Here are some pics of the babies. They were born on April 26 at about 2 in the morning. All are spoken for and are going to be spayed and neutered. Any who here they are, all 4 were born healthy and are doing great. 2 boys 2 girls 





































Russia, male









Wewe, cause she's just a we little thing lol









Tiny, female









Pierre, male









And little P now 2 weeks old. He's our little keeper 


















*Thanks for looking​*


----------



## IzzosMommy (Mar 30, 2011)

Aew how cute love the one of the mom and baby hugging .. so adorable


----------



## Black Rabbit (Nov 14, 2009)

Thank you  They really are just the cutest.

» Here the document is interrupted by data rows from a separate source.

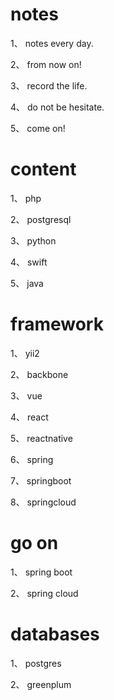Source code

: # notes

1、 notes every day.

2、 from now on!

3、 record the life.

4、 do not be hesitate.

5、 come on!

# content

1、 php

2、 postgresql

3、 python

4、 swift

5、 java

# framework

1、 yii2

2、 backbone

3、 vue

4、 react

5、 reactnative

6、 spring

7、 springboot

8、 springcloud

# go on

1、 spring boot

2、 spring cloud

# databases

1、 postgres

2、 greenplum
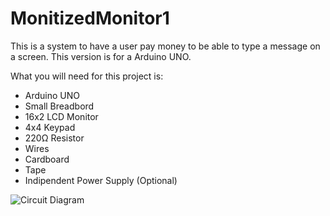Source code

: # MonitizedMonitor1

This is a system to have a user pay money to be able to type a message on a screen. This version is for a Arduino UNO.

What you will need for this project is:

- Arduino UNO
- Small Breadbord
- 16x2 LCD Monitor
- 4x4 Keypad
- 220Ω Resistor
- Wires
- Cardboard
- Tape
- Indipendent Power Supply (Optional)

![Circuit Diagram](https://user-images.githubusercontent.com/44065883/46993197-3a4f1580-d0cb-11e8-9343-4b9aa5626b24.png)
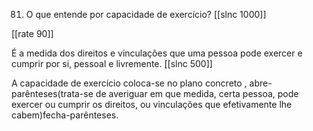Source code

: 81. O que entende por capacidade de exercício?
[[slnc 1000]]

[[rate 90]]

É a medida dos direitos e vinculações que uma pessoa pode exercer e cumprir por si, pessoal e livremente.
[[slnc 500]]

A capacidade de exercício coloca-se no plano concreto , abre-parênteses(trata-se de averiguar em que medida, certa pessoa, pode exercer ou cumprir os direitos, ou vinculações que efetivamente lhe cabem)fecha-parênteses.
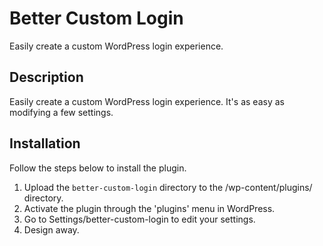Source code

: # Better Custom Login
Easily create a custom WordPress login experience.

## Description

Easily create a custom WordPress login experience. It's as easy as modifying a few settings.

## Installation

Follow the steps below to install the plugin.

1. Upload the `better-custom-login` directory to the /wp-content/plugins/ directory.
2. Activate the plugin through the 'plugins' menu in WordPress.
3. Go to Settings/better-custom-login to edit your settings.
4. Design away.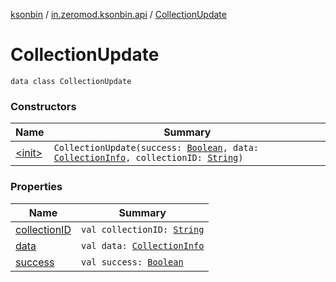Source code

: [ksonbin](../../index.md) / [in.zeromod.ksonbin.api](../index.md) / [CollectionUpdate](./index.md)

# CollectionUpdate

`data class CollectionUpdate`

### Constructors

| Name | Summary |
|---|---|
| [&lt;init&gt;](-init-.md) | `CollectionUpdate(success: `[`Boolean`](https://kotlinlang.org/api/latest/jvm/stdlib/kotlin/-boolean/index.html)`, data: `[`CollectionInfo`](../-collection-info/index.md)`, collectionID: `[`String`](https://kotlinlang.org/api/latest/jvm/stdlib/kotlin/-string/index.html)`)` |

### Properties

| Name | Summary |
|---|---|
| [collectionID](collection-i-d.md) | `val collectionID: `[`String`](https://kotlinlang.org/api/latest/jvm/stdlib/kotlin/-string/index.html) |
| [data](data.md) | `val data: `[`CollectionInfo`](../-collection-info/index.md) |
| [success](success.md) | `val success: `[`Boolean`](https://kotlinlang.org/api/latest/jvm/stdlib/kotlin/-boolean/index.html) |

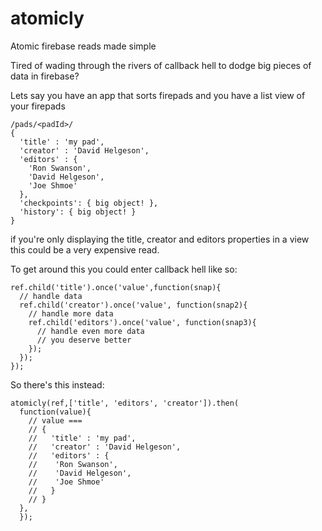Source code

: # atomicly
Atomic firebase reads made simple

Tired of wading through the rivers of callback hell to dodge big pieces of data in firebase?

Lets say you have an app that sorts firepads and you have a list view of your firepads

    /pads/<padId>/
    {
      'title' : 'my pad',
      'creator' : 'David Helgeson',
      'editors' : {
        'Ron Swanson',
        'David Helgeson',
        'Joe Shmoe'
      },
      'checkpoints': { big object! },
      'history': { big object! }
    }

if you're only displaying the title, creator and editors properties in a view this could be a very expensive read.


To get around this you could enter callback hell like so:

    ref.child('title').once('value',function(snap){
      // handle data
      ref.child('creator').once('value', function(snap2){
        // handle more data
        ref.child('editors').once('value', function(snap3){
          // handle even more data
          // you deserve better
        });
      });
    });
    
So there's this instead:

    atomicly(ref,['title', 'editors', 'creator']).then(
      function(value){
        // value === 
        // {
        //   'title' : 'my pad',
        //   'creator' : 'David Helgeson',
        //   'editors' : {
        //    'Ron Swanson',
        //    'David Helgeson',
        //    'Joe Shmoe'
        //   }
        // }
      },
      });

They just started trying to play and bite this morning  One even tries to hiss it's so cute lol.


----------



## dixieland (Aug 14, 2009)

awww I love kittens.they are so cute


----------



## angelbaby (Feb 4, 2010)

sooo cute , I seen some on the FB but havent seen them all , way too cute.


----------



## American_Pit13 (Apr 23, 2007)

How adorable


----------



## kodiakgirl (May 9, 2009)

awwww they're adorable!


----------



## Black Rabbit (Nov 14, 2009)

Thanks guys I'll post more as they grow


----------



## Carriana (May 13, 2008)

Send them all to meeeee! Kitteh fever!


----------



## Lex's Guardian (Aug 8, 2009)

Awwee


----------



## Joewilly (Mar 6, 2011)

Rocco does.
Here he is, meeting a kitten.


----------



## davidfitness83 (Jul 7, 2009)

aww I love kitties


----------



## SweetMelissa (Apr 23, 2010)

Bout the only thing cuter than a litter of Pibbles is a box o kittens! So happy they are already spoken for and will be happy not having to be OctoMoms and Dads later in life! Well done! They are precious!


----------



## EckoMac (Aug 25, 2010)

GREAT, now I want a kitten. LOL!

They are wicked cute. Does this make you a grandma? LMAO!!


----------



## Black Rabbit (Nov 14, 2009)

LMAO!!! Thanks you guys. They are so funny


----------



## 9361 (Jun 25, 2009)

Aww they are so cute KG


----------



## Black Rabbit (Nov 14, 2009)

Thanks girl  I wish I could keep them all :hug: I'll make videos of them too, their so silly


----------